The drop boxes read: “This decision is a step backward in our efforts to make it easy, safe, and secure for every eligible voter to cast their ballot.”
Photo courtesy of the City of Madison, Mayor’s Office
It’s unclear how going to your local clerk’s office or a U.S. Postal Service mailbox to drop off your ballot is an imposition when you are already willing to go out to a ballot drop box or why your skin color dictates where you need to vote.
Then again, we know that Mayor Satya Rhodes-Conway has said questionable, contradictory, and confusing things just to prove her point in the past, even when they had no merit. Like when she tried to play both sides with protestors and law enforcement during the riots, which almost resulted in her being recalled.
Rhodes-Conway Failed to Take a Firm Stance During Riots
Mayor Rhodes-Conway was faced with a recall effort after she failed to take a clear stance during the riots. Instead, she pandered to both sides, hoping she wouldn’t get caught.
Initially, she was very openly supportive of the demonstrations, saying, “George Floyd should be alive tonight, and the fact that he isn’t is an American tragedy. I also want to say that I completely agree with the protesters around capitol square and right here in front of this building earlier today. I agree with their message, I agree with their right to protest, and I agree with how determinedly and peacefully they protested today.”
After protestors were tear-gassed by law enforcement on the first night of demonstrations, tensions quickly rose. The following day, Rhodes-Conway declared a state of emergency and imposed a 9:30 PM curfew on the isthmus area.
She released a password-protected video intended for the Madison Police Department, although that video was eventually leaked. She mentions in the video, “You must be exhausted. I know I am, and you’re facing a much more difficult situation than I am. It must be infuriating to stand in heavy gear outside while listening to people constantly insult your chosen profession. You are not what the protestors say you are. I know that. I was so focused on the tasks of addressing the concerns of our community that I didn’t remember that you need and deserve both recognition and appreciation.”
The video was leaked with the following message, “If you know your police are doing well, get out there (and) say it publicly. Stop kowtowing.” Once that video was released, Rhodes-Conway was immediately under fire from supporters of the demonstrations and protestors.

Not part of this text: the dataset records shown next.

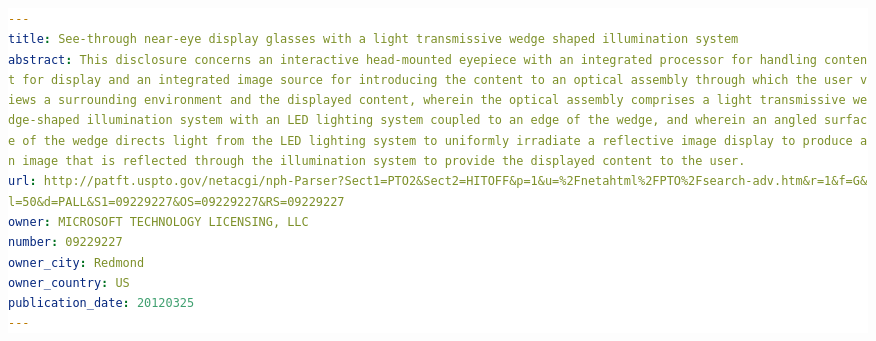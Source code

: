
 ```yaml
---
title: See-through near-eye display glasses with a light transmissive wedge shaped illumination system
abstract: This disclosure concerns an interactive head-mounted eyepiece with an integrated processor for handling content for display and an integrated image source for introducing the content to an optical assembly through which the user views a surrounding environment and the displayed content, wherein the optical assembly comprises a light transmissive wedge-shaped illumination system with an LED lighting system coupled to an edge of the wedge, and wherein an angled surface of the wedge directs light from the LED lighting system to uniformly irradiate a reflective image display to produce an image that is reflected through the illumination system to provide the displayed content to the user.
url: http://patft.uspto.gov/netacgi/nph-Parser?Sect1=PTO2&Sect2=HITOFF&p=1&u=%2Fnetahtml%2FPTO%2Fsearch-adv.htm&r=1&f=G&l=50&d=PALL&S1=09229227&OS=09229227&RS=09229227
owner: MICROSOFT TECHNOLOGY LICENSING, LLC
number: 09229227
owner_city: Redmond
owner_country: US
publication_date: 20120325
---
```

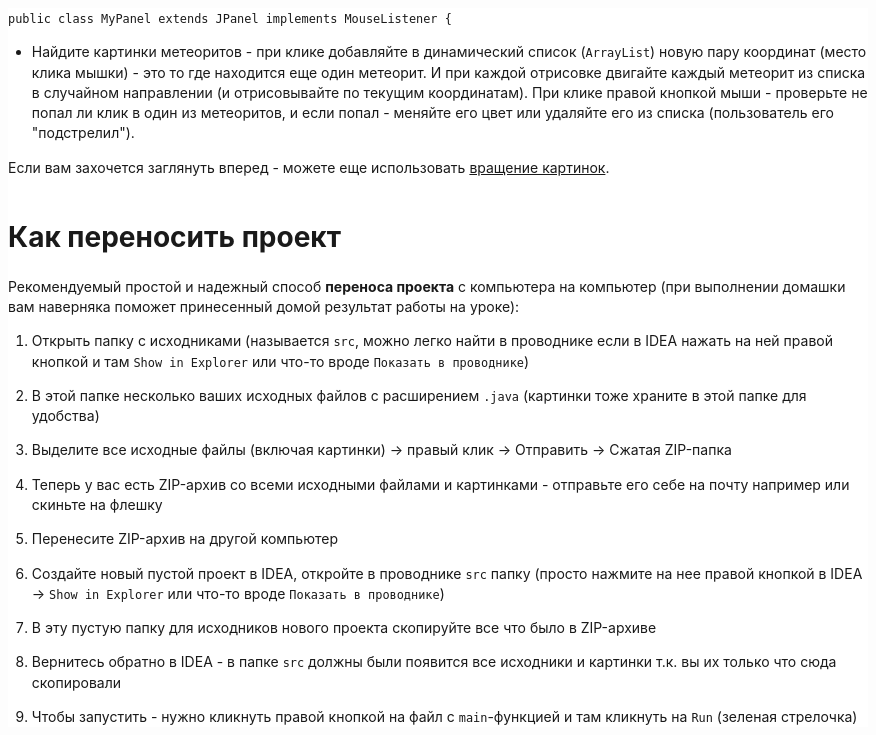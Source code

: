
 ```public class MyPanel extends JPanel implements MouseListener {```
 - Найдите картинки метеоритов - при клике добавляйте в динамический список (```ArrayList```) новую пару координат (место клика мышки) - это то где находится еще один метеорит. И при каждой отрисовке двигайте каждый метеорит из списка в случайном направлении (и отрисовывайте по текущим координатам). При клике правой кнопкой мыши - проверьте не попал ли клик в один из метеоритов, и если попал - меняйте его цвет или удаляйте его из списка (пользователь его "подстрелил").

Если вам захочется заглянуть вперед - можете еще использовать [вращение картинок](/blogs/239/2018/school239_105_2018_2019/2019/01/19/some-gui-tricks.html).

Как переносить проект
==============

Рекомендуемый простой и надежный способ **переноса проекта** с компьютера на компьютер (при выполнении домашки вам наверняка поможет принесенный домой результат работы на уроке):

1) Открыть папку с исходниками (называется ```src```, можно легко найти в проводнике если в IDEA нажать на ней правой кнопкой и там ```Show in Explorer``` или что-то вроде ```Показать в проводнике```) 

2) В этой папке несколько ваших исходных файлов с расширением ```.java``` (картинки тоже храните в этой папке для удобства) 

3) Выделите все исходные файлы (включая картинки) -> правый клик -> Отправить -> Сжатая ZIP-папка

4) Теперь у вас есть ZIP-архив со всеми исходными файлами и картинками - отправьте его себе на почту например или скиньте на флешку

5) Перенесите ZIP-архив на другой компьютер

6) Создайте новый пустой проект в IDEA, откройте в проводнике ```src``` папку (просто нажмите на нее правой кнопкой в IDEA -> ```Show in Explorer``` или что-то вроде ```Показать в проводнике```)

7) В эту пустую папку для исходников нового проекта скопируйте все что было в ZIP-архиве

8) Вернитесь обратно в IDEA - в папке ```src``` должны были появится все исходники и картинки т.к. вы их только что сюда скопировали

9) Чтобы запустить - нужно кликнуть правой кнопкой на файл с ```main```-функцией и там кликнуть на ```Run``` (зеленая стрелочка)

Rhodes-Conway quickly backpedaled and apologized for the statements made in the leaked video to the Madison Police Dept. She retracted her support for the Madison Police Department in an attempt to lessen the impact she would face. She said, “Black lives matter. I believe deeply in this, yet I failed to center this in my message to the police department. I realize I may have done irreparable harm with my actions, and I realize too that I may have permanently lost any trust I had.”
The recall was unsuccessful due to the inability to collect enough signatures in the allotted time frame. However, this radical mayor is making sure everyone remembers just how woke she is with this new moody makeover for the ballot boxes in Madison.
The Bottom Line
The bottom line is that voters are given plenty of easy, safe, and secure options. Removing one alternative that appears to be the weakest link is not “making it as difficult as possible” for residents to get out and vote. It certainly doesn’t show any evidence of compromising the safety or security of Wisconsin elections either.
Registered voters can cast their votes and deliver them to any U.S. Postal Service mailbox, the city clerk’s office, any in-person absentee voting location during early voting, or your local polling place on Election Day. Casting your vote at your local polling location on Election Day or dropping it off at a U.S. Postal Service mailbox is just as easy and secure as using a ballot drop box.